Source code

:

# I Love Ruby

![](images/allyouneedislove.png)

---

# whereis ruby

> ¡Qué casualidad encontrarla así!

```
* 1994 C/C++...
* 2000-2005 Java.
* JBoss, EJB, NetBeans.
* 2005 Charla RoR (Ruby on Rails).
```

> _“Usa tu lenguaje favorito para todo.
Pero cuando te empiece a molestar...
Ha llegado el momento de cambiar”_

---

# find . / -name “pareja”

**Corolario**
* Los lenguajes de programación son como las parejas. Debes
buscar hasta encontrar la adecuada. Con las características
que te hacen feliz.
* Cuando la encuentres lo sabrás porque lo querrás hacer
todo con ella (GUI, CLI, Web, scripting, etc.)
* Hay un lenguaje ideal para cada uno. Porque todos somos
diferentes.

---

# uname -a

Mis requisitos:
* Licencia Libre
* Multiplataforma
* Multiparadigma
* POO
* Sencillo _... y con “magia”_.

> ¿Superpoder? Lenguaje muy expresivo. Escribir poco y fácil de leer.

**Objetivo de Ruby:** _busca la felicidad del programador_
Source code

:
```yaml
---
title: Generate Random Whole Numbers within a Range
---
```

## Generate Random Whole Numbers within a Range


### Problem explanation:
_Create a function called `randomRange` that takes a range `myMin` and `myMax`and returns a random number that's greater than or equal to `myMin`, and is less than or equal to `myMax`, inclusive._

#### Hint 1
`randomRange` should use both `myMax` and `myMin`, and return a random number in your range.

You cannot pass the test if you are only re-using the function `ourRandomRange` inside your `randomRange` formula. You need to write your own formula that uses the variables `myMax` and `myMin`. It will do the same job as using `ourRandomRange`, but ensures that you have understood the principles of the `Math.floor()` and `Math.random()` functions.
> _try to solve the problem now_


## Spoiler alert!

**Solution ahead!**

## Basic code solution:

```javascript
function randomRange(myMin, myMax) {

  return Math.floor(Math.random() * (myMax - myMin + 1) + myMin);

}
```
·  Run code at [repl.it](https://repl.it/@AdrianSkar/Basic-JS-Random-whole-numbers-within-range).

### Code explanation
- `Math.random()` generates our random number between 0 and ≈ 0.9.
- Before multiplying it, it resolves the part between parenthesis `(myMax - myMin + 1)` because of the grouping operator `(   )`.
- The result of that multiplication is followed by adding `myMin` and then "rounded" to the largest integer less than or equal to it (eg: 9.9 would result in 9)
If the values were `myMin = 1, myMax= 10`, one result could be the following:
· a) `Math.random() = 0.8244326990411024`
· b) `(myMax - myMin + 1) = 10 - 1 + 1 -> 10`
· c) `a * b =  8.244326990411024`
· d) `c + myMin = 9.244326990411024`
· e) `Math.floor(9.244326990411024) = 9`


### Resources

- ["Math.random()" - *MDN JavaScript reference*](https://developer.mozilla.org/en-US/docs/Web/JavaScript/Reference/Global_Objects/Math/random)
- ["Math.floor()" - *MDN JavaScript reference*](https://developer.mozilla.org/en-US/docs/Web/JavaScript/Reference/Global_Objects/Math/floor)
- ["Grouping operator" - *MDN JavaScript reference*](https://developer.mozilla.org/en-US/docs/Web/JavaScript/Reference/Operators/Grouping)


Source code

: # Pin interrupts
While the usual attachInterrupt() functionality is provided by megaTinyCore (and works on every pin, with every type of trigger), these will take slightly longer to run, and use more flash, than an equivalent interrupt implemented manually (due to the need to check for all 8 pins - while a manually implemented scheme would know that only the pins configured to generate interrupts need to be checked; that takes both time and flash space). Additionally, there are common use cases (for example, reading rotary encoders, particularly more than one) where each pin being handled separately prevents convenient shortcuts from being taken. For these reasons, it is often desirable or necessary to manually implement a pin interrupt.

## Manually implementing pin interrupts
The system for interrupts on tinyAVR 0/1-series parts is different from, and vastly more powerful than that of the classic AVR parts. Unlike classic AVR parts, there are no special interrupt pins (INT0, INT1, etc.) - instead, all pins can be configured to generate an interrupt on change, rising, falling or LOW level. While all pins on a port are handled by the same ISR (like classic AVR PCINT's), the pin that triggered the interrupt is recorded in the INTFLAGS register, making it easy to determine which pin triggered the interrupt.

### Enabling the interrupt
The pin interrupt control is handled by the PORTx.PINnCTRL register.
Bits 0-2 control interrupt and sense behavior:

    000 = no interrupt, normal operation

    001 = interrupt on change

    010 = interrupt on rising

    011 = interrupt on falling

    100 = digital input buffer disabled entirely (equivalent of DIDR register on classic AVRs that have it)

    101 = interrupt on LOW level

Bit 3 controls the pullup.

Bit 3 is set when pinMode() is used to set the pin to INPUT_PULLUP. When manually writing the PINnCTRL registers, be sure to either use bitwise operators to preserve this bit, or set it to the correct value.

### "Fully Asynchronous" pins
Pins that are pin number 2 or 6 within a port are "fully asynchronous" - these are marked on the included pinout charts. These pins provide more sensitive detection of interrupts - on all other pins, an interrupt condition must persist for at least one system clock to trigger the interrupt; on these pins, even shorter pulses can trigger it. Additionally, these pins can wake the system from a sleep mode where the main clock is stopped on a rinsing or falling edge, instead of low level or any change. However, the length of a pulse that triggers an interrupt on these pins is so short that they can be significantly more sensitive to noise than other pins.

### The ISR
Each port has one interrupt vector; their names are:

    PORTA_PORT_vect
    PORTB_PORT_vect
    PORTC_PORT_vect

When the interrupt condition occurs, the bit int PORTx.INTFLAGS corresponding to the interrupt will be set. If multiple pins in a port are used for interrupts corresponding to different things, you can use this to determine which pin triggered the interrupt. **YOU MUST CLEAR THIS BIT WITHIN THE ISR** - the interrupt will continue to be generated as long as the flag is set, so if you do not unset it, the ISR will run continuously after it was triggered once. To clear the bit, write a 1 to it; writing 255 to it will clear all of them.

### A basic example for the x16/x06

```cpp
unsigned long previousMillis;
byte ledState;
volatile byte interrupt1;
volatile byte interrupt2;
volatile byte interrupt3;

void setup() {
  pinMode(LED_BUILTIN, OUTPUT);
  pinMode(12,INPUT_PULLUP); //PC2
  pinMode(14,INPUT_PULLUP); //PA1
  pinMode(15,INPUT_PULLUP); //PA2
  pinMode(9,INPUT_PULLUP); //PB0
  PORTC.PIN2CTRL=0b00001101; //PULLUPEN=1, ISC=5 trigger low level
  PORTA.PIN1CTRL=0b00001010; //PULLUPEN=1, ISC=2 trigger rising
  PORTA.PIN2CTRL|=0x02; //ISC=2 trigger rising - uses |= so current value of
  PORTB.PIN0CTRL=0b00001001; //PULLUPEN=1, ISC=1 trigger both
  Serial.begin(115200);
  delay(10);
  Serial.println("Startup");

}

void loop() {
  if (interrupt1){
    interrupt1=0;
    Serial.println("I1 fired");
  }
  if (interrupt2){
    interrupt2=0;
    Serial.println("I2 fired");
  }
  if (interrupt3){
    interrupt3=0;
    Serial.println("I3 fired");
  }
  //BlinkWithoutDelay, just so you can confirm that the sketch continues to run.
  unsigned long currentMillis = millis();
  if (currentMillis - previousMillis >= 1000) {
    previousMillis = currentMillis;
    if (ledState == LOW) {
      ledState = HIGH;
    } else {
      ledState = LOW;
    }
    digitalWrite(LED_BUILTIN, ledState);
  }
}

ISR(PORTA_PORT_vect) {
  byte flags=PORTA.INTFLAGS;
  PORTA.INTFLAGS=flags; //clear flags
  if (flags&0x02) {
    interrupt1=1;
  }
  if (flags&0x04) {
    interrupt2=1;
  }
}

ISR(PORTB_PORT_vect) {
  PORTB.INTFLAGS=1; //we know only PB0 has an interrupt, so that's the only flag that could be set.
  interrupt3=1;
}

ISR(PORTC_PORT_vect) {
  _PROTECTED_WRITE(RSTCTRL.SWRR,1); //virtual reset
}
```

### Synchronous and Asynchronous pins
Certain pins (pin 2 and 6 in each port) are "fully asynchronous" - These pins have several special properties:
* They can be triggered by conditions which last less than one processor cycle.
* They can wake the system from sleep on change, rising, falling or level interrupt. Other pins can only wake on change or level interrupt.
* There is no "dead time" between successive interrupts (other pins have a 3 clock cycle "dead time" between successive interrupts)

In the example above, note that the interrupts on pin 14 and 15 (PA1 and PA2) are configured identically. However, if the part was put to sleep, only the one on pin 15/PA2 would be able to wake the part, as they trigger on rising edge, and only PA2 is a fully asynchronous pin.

*****

● PROBLEM REQUIREMENTS
A line counts if it holds the word "PORTx". How many lines of the entries count? Give the number only.

● EXERCISE OUTPUT
2